The development of deep understanding happens rarely in United States K-12 settings 
(Schmidt, McKnight, & Raizen, 1997). The development of advanced knowledge would require 
that students learn fewer concepts in greater depth echoing the calls of TIMMS researchers 
(Schmidt et al., 1997) when comparing the poor performance of U.S. students to those in other 
countries. Among other limitations, many large-scale assessment programs contribute to the 
teaching and learning of superficial content knowledge. Teachers, in their rush to ensure that all 
of the standards have been “covered,” do not feel like they can ignore certain concepts and 
teach for deep conceptual understanding (Bransford et al., 2000).

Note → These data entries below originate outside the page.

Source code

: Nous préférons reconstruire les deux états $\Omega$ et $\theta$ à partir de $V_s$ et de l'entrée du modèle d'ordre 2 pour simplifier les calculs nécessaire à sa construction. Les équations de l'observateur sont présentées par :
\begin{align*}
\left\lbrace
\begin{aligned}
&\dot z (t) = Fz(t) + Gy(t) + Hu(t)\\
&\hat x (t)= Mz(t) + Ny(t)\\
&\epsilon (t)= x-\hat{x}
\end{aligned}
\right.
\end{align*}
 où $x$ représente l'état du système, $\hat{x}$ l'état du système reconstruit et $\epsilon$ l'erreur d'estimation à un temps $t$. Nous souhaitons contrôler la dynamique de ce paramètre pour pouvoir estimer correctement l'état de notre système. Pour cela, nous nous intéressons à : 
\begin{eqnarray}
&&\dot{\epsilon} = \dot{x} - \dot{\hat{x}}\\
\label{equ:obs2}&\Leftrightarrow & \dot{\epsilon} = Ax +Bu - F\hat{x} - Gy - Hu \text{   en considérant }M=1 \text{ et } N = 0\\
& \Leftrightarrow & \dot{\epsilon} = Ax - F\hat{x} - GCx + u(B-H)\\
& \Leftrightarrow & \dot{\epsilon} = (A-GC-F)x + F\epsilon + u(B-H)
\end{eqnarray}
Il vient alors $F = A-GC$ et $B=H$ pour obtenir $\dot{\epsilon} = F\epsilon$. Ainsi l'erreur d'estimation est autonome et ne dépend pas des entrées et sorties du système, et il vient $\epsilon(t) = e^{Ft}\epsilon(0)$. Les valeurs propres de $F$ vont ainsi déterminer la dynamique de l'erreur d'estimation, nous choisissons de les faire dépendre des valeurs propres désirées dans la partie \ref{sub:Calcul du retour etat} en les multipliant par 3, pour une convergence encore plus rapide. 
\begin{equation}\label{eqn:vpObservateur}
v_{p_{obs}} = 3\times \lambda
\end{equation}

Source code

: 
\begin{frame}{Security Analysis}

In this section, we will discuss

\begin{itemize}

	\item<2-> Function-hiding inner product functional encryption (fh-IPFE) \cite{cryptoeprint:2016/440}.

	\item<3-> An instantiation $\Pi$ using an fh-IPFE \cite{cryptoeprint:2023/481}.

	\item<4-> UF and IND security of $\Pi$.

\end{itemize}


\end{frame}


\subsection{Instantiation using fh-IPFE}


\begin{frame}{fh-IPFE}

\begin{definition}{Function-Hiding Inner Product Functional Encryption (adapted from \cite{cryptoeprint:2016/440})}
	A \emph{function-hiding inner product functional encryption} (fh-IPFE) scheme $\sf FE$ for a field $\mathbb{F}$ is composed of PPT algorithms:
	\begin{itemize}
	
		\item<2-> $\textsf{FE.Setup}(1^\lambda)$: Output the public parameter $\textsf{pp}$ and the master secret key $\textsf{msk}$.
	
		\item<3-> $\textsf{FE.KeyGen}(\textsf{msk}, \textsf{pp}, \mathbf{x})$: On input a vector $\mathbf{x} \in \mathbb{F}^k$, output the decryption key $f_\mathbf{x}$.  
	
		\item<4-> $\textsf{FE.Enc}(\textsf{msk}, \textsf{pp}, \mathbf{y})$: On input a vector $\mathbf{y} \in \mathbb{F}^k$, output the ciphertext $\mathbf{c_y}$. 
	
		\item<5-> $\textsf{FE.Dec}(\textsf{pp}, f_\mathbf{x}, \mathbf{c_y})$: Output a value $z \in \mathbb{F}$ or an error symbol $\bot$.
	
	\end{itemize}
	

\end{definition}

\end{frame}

Further, assessing for deep 
understanding may not always be possible in large-scale assessments where the use of consistent 
administration and scoring procedures is of paramount importance. Because large-scale 
assessment and accountability programs drive much of what goes on in classrooms, we need to 
design programs to support the teaching and learning of deep understanding. 

Performance Assessment to Support Meaningful Learning 

New Hampshire Department of Education (NH DOE) is attempting to design a 
coherent accountability system to foster deep understanding of learners. Many current 
educational accountability systems have stated goals of promoting deeper learning for students 
to, among other goals, improve college and career readiness. The NH initiative is based on the 
premise that performance-based and related assessment approaches must be meaningfully 
incorporated into accountability systems if we are to do more than pay lip service to these policy 
goals. We rely on the following definition for performance assessment: 

Performance assessments are generally multi-step activities ranging from quite 
unstructured to fairly structured. The key feature of such assessments is that 
students are asked to produce a product or carry out a performance (e.g., a 
musical performance) that is scored according to pre-specified criteria, typically 
contained in a scoring guide or rubric. In fact, the rubric is a critical component 
in establishing the validity of the score inferences since it is the bridge between 
the student work and the resulting score, the basis for the inference. 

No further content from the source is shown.